Documentation Index
Fetch the complete documentation index at: https://docs.unpod.dev/llms.txt
Use this file to discover all available pages before exploring further.
Getting Started
Load testing helps ensure your Unpod applications can handle concurrent user traffic and maintain optimal performance under various load conditions.
The platform guarantees 99.99% uptime with automatic failover.

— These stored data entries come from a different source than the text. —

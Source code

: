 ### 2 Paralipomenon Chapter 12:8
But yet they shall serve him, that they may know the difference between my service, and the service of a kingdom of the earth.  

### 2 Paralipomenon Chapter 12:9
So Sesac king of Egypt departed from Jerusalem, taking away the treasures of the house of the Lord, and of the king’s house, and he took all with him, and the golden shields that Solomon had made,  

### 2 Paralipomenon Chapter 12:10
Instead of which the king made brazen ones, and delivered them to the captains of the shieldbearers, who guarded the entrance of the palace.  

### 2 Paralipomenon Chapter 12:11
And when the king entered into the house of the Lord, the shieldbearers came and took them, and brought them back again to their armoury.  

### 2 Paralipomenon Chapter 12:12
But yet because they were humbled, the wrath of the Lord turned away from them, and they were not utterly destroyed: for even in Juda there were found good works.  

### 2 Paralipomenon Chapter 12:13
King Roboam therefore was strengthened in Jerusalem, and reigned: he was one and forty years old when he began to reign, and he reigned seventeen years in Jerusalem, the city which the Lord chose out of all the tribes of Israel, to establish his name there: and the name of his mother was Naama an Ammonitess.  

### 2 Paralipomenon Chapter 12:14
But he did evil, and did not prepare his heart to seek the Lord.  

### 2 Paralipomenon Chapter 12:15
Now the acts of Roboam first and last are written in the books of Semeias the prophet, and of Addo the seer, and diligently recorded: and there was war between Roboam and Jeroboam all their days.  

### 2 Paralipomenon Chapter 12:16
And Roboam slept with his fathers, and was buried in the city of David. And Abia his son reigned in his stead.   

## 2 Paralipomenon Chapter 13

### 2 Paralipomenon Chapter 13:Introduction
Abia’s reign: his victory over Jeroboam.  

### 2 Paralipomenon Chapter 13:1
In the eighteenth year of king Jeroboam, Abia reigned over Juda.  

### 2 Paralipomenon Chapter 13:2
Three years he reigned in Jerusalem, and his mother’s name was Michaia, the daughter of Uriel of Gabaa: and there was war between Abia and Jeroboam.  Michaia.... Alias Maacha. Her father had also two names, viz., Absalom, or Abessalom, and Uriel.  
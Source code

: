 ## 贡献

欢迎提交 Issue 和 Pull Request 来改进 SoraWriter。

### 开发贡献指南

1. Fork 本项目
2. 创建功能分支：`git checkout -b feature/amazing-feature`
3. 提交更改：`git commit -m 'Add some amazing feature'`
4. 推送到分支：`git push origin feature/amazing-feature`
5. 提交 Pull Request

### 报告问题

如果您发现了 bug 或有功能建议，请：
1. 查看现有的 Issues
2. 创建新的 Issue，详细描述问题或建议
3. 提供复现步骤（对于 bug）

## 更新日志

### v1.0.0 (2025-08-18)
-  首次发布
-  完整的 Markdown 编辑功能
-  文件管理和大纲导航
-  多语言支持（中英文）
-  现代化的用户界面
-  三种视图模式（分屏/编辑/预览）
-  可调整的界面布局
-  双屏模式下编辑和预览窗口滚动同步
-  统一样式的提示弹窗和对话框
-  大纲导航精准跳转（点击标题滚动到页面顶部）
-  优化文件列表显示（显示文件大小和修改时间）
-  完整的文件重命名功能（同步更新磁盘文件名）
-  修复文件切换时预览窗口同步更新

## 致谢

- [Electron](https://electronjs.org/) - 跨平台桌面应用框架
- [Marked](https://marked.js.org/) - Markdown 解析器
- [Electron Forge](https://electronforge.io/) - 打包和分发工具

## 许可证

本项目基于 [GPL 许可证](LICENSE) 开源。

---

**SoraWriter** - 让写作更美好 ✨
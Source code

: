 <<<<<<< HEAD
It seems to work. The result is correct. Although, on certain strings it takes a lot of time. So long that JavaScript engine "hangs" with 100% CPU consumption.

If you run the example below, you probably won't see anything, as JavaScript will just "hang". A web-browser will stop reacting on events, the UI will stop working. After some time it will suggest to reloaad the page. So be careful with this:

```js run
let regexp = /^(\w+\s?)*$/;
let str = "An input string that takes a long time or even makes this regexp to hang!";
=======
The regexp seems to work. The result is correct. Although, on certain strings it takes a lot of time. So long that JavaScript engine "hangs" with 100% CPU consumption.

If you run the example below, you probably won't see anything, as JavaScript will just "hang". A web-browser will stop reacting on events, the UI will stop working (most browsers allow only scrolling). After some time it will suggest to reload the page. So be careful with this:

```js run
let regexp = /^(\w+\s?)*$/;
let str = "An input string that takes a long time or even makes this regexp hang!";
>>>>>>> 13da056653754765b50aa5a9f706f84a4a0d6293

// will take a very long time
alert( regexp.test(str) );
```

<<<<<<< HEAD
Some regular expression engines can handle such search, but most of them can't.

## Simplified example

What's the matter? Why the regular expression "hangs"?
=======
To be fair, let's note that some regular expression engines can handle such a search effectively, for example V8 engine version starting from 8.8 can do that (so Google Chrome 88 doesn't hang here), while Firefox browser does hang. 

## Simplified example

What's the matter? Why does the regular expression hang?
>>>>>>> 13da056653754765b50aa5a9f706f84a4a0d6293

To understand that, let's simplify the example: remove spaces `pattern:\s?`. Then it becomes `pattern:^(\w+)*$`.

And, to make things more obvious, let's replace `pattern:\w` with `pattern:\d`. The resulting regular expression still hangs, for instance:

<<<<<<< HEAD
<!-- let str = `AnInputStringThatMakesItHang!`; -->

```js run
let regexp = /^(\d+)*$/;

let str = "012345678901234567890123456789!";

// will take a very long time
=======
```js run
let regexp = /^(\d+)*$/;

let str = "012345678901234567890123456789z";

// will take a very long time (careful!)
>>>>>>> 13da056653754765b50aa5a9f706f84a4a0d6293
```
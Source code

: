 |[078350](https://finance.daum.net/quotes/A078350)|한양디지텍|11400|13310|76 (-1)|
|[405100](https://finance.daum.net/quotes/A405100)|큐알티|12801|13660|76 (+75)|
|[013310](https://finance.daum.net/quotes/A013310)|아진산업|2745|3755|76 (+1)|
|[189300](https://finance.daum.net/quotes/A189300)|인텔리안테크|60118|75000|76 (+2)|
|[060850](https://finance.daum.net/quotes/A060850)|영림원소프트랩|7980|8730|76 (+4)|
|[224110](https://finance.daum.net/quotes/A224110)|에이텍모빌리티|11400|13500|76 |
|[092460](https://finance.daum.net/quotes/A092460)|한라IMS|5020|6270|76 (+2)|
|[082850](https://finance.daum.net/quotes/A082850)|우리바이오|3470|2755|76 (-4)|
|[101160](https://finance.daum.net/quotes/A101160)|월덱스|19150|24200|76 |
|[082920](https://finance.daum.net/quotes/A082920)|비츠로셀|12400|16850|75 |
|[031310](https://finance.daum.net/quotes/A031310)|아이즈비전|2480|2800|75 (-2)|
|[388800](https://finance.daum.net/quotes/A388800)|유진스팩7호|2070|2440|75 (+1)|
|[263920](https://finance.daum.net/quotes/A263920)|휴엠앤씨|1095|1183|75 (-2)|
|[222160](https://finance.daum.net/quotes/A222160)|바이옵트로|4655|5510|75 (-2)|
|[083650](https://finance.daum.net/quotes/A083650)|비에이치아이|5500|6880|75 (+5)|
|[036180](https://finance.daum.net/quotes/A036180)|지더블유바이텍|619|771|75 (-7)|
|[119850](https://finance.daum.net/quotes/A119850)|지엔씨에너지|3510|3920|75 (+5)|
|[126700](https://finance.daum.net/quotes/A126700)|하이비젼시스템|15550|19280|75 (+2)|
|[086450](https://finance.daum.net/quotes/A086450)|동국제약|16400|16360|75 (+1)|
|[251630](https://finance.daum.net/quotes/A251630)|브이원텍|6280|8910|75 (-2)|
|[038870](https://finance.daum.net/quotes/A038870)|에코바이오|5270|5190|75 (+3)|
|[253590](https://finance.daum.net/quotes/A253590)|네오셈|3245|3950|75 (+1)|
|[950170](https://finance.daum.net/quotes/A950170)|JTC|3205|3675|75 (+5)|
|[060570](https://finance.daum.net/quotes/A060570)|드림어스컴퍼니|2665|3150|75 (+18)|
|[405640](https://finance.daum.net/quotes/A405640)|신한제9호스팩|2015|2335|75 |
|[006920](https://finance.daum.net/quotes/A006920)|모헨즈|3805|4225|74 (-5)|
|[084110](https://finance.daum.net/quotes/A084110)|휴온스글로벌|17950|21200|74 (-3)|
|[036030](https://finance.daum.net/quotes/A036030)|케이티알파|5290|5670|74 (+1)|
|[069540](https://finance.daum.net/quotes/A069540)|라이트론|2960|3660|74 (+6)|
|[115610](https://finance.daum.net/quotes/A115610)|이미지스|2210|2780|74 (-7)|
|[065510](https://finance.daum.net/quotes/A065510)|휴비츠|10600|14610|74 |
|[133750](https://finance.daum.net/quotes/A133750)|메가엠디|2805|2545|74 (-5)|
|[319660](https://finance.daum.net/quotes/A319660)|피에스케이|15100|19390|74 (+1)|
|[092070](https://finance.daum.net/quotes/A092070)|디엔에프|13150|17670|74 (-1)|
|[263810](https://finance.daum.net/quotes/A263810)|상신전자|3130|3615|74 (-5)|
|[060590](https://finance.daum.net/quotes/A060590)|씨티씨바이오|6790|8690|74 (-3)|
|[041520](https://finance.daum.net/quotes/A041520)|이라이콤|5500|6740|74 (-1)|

SLA documentation
Metric Commitment
| Metric | Commitment | Credit Policy |
|---|
| Uptime SLA | 99.90% available | 0.5% credit per 0.1% below |
| End-to-End Latency p99 | less than 1500ms | Included in E2E |
| WebApp Service Latency | less than 10ms internal routing | Included in E2E |
| Vector Store Query p99 | less than 50ms | Included in E2E |
| MongoDB Write Fire and Forget | less than 40ms | Included in E2E |
| Data Purge Verification | On-demand audit | Included Enterprise |
The following metrics represent measured performance under optimal baseline conditions single session, warm cache, optimal network:
| Component | Measured p50 | Measured p95 |
|---|
| Platform Orchestration | 8ms | 12ms |
| Speech-to-Text STT | 0.5s | 0.7s |
| LLM Inference | 0.8s | 1.2s |
| Text-to-Speech TTS | 0.3s | 0.5s |
| End-to-End Voice Pipeline | 1.6s | 2.4s |
Concurrent Load Test Results
Platform stability validated under concurrent session load:
| Test Scenario | Concurrency | Success Rate | Avg Latency |
|---|
| Baseline Single Session | 1 | 100% | 1.6s |
| Low Concurrency | 5 | 100% | 1.65s |
| Medium Concurrency | 10 | 100% | 1.7s |
| High Concurrency | 15 | 100% | 1.7s |
Infrastructure Robustness
| Capability | Status |
|---|
| Auto-scaling | Horizontal pod scaling enabled |
| Failover | Multi-region redundancy |
| Connection Pooling | Optimized for concurrent sessions |
| Rate Limiting | Per-tenant throttling |
| Observability | Real-time latency monitoring |
| Data Residency | India region available |
Scalability Architecture
- Horizontal Scaling: Native HPA Horizontal Pod Autoscaler for all stateless components
- GPU Node Affinity: Dedicated GPU pools with NVIDIA A10G L4 for inference workloads
- Regional Infrastructure: Automatic routing through worldwide infrastructure for optimal latency
- Database Scaling: Postgres read replicas, MongoDB ReplicaSet with automatic failover
- SaaS Auto-scaling: Instant autoscale vs manual capacity planning for self-hosted
Latency Optimization Techniques
- Streaming STT TTS: Real-time processing without full-file buffering
- Speculative Decoding: Parallel token generation for faster LLM responses
- Same Availability Zone: Co-located services to minimize network latency
- gRPC WebSocket: Low-overhead protocols for inter-service communication
Notes
- End-to-End latency includes external service providers STT, LLM, TTS which contribute to variability under load.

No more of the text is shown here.